Guest Barb@PaineWebber Posted August 16, 1999 Posted August 16, 1999 Deceased 401(K) participant listed beneficiaries as #2 minor children (under 10 years old). The company sponsor has been approached by a person claiming to be the mother of the beneficiaries. What verification of guardianship for these #2 beneficiaries should the company request to sign off on and forward the distribution request? The deceased participant had been divorced for many years before joining the company & the plan (i.e. no person can really verify if these are the children named, or their legal guardian).
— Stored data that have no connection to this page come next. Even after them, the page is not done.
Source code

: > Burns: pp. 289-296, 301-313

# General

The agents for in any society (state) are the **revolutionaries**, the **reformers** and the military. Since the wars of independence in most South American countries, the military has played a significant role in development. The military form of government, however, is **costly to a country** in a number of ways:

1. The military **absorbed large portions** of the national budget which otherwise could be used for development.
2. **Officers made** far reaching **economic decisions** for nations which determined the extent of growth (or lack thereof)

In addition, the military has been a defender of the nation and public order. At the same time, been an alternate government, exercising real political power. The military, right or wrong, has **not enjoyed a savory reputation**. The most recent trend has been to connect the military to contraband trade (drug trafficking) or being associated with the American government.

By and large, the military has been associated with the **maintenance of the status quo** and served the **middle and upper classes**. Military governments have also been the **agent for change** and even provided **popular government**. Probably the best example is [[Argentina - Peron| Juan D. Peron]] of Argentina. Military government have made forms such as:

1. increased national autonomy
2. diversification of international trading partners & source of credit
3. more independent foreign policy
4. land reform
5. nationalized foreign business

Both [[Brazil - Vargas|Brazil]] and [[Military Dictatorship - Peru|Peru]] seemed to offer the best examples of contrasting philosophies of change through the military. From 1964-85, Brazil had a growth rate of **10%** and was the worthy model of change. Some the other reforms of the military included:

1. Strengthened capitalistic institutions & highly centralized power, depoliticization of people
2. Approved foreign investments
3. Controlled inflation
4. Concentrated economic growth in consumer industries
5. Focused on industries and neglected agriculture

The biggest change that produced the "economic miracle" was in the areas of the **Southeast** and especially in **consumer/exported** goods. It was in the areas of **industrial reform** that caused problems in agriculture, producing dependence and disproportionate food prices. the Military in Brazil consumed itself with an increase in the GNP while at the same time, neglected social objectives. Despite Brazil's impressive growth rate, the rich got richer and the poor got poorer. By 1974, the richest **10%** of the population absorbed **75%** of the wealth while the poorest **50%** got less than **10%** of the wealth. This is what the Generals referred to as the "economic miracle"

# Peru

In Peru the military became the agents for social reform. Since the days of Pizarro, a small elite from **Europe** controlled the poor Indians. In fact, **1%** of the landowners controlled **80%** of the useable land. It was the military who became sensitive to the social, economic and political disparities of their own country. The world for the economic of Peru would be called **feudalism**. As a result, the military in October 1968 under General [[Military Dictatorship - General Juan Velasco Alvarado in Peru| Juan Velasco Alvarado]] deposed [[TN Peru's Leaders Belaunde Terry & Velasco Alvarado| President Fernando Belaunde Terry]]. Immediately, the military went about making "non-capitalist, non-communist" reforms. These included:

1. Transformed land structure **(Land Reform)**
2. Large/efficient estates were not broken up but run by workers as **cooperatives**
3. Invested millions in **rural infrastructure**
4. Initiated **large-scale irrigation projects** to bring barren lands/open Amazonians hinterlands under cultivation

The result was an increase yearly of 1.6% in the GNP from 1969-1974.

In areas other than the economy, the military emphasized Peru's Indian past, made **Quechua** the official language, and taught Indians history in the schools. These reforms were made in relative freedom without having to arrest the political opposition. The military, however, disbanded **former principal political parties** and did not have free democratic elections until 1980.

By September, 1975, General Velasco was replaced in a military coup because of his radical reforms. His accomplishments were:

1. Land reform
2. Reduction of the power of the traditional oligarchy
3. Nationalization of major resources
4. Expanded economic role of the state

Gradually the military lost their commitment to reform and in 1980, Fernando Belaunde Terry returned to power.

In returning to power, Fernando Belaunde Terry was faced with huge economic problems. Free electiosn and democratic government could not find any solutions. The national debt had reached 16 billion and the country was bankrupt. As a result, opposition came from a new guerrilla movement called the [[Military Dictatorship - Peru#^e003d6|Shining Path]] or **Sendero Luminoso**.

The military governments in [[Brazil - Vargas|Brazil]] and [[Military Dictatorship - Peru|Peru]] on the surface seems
Guest Dook Posted August 16, 1999 Posted August 16, 1999 There should be custody papers from the original divorce proceedings. If the mother was awarded custody then she only needs to prove that she is that person. If she was not awarded custody, then upon the participant's death the courts would have to appoint a guardian either in accordance with the will of the deceased or in absence of a will, the will of the court.
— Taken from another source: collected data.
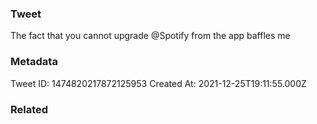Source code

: ### Tweet
The fact that you cannot upgrade @Spotify from the app baffles me

### Metadata
Tweet ID: 1474820217872125953
Created At: 2021-12-25T19:11:55.000Z

### Related

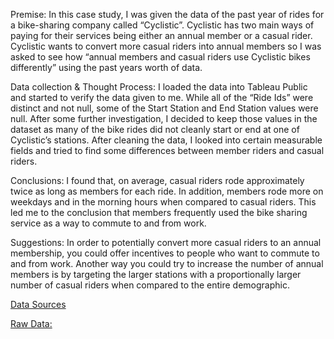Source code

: Premise: In this case study, I was given the data of the past year of rides for a bike-sharing company called “Cyclistic”. Cyclistic has two main ways of paying for their services being either an annual member or a casual rider. Cyclistic wants to convert more casual riders into annual members so I was asked to see how “annual members and casual riders use Cyclistic bikes differently” using the past years worth of data.

Data collection & Thought Process: I loaded the data into Tableau Public and started to verify the data given to me. While all of the “Ride Ids” were distinct and not null, some of the Start Station and End Station values were null. After some further investigation, I decided to keep those values in the dataset as many of the bike rides did not cleanly start or end at one of Cyclistic’s stations. After cleaning the data, I looked into certain measurable fields and tried to find some differences between member riders and casual riders.

Conclusions: I found that, on average, casual riders rode approximately twice as long as members for each ride. In addition, members rode more on weekdays and in the morning hours when compared to casual riders. This led me to the conclusion that members frequently used the bike sharing service as a way to commute to and from work. 

Suggestions: In order to potentially convert more casual riders to an annual membership, you could offer incentives to people who want to commute to and from work. Another way you could try to increase the number of annual members is by targeting the larger stations with a proportionally larger number of casual riders when compared to the entire demographic.


[Data Sources](https://public.tableau.com/views/Divvy_Trip_Data/Sheet6?:language=en-US&:sid=&:display_count=n&:origin=viz_share_link)

[Raw Data:](https://divvy-tripdata.s3.amazonaws.com/index.html)
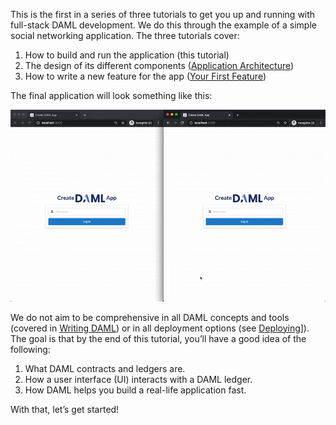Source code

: This is the first in a series of three tutorials to get you up and running with full-stack DAML development. We do this through the example of a simple social networking application. The three tutorials cover:

1. How to build and run the application (this tutorial)
1. The design of its different components ([Application Architecture](https://docs.daml.com/getting-started/app-architecture.html))
1. How to write a new feature for the app ([Your First Feature](https://docs.daml.com/getting-started/first-feature.html))

The final application will look something like this:

![Final App](assets/gsg_better.gif)

We do not aim to be comprehensive in all DAML concepts and tools (covered in [Writing DAML](https://docs.daml.com/daml/intro/0_Intro.html)) or in all deployment options (see [Deploying](https://docs.daml.com/deploy/index.html)]). The goal is that by the end of this tutorial, you’ll have a good idea of the following:

1. What DAML contracts and ledgers are.
1. How a user interface (UI) interacts with a DAML ledger.
1. How DAML helps you build a real-life application fast.

With that, let’s get started!
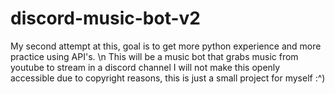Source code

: # discord-music-bot-v2

My second attempt at this, goal is to get more python experience and more practice using API's. \n
This will be a music bot that grabs music from youtube to stream in a discord channel
I will not make this openly accessible due to copyright reasons, this is just a small project for myself :^)

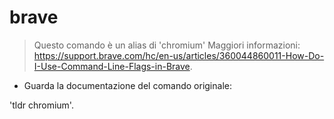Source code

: # brave

> Questo comando è un alias di 'chromium'
> Maggiori informazioni: <https://support.brave.com/hc/en-us/articles/360044860011-How-Do-I-Use-Command-Line-Flags-in-Brave>.

- Guarda la documentazione del comando originale:

'tldr chromium'.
Wessex Posted August 16, 1999 Posted August 16, 1999 Most (maybe all) states have a Uniform Gifts to Minors Act that may apply to your situation. I am familiar with only a few of them. Of those few, some state laws provide a specified amount that can be paid to the parent or guardian of the minor for the benefit of the minor, but if that amount is exceeded, special procedures such as establishing a bank or trust account or payment to a court may be required.
MoJo Posted August 17, 1999 Posted August 17, 1999 I disagree to some extent. Just having the mother appointed the guardian of the persons of the children does not, in all state, make her the guardian of the estate of the children (ie their property). In some states, an actual guardianship proceeding needs to be commenced, with annual accountings of all income and disbursements from the account. This would have to be established *prior* to distributions, as the distribution would be to the "guardian, as guardian of the minor children" and the court would then require accountings....
Dowist Posted August 17, 1999 Posted August 17, 1999 You should review the plan document. Often there is a provision that deals with this issue (payment to minors/persons with an incapacity). Arguably, ERISA would preempt any state laws regarding whom the plan can pay - the plan should be able to follow its own rules if has any - this assumes the plan is subject to ERISA. However, ideally you'd both follow the rules of the plan and get it to the right person under state law.
M R Bernardin Posted August 17, 1999 Posted August 17, 1999 I agree that you should first look at the plan document to see who should be the payee of benefits owing to a minor beneficiary(ies). If it says the plan pays to the guardian of the minor(s), then you need documentation that the "mother" is also the guardian, such as a letter of appointment or other court order appointing the mother as guardian (capacity as parent is not generally the equivalent of legal guardianship). If it refers to the Uniform Gifts to Minors Act, you might not need a court order/appointment, but would want to verify the relationship.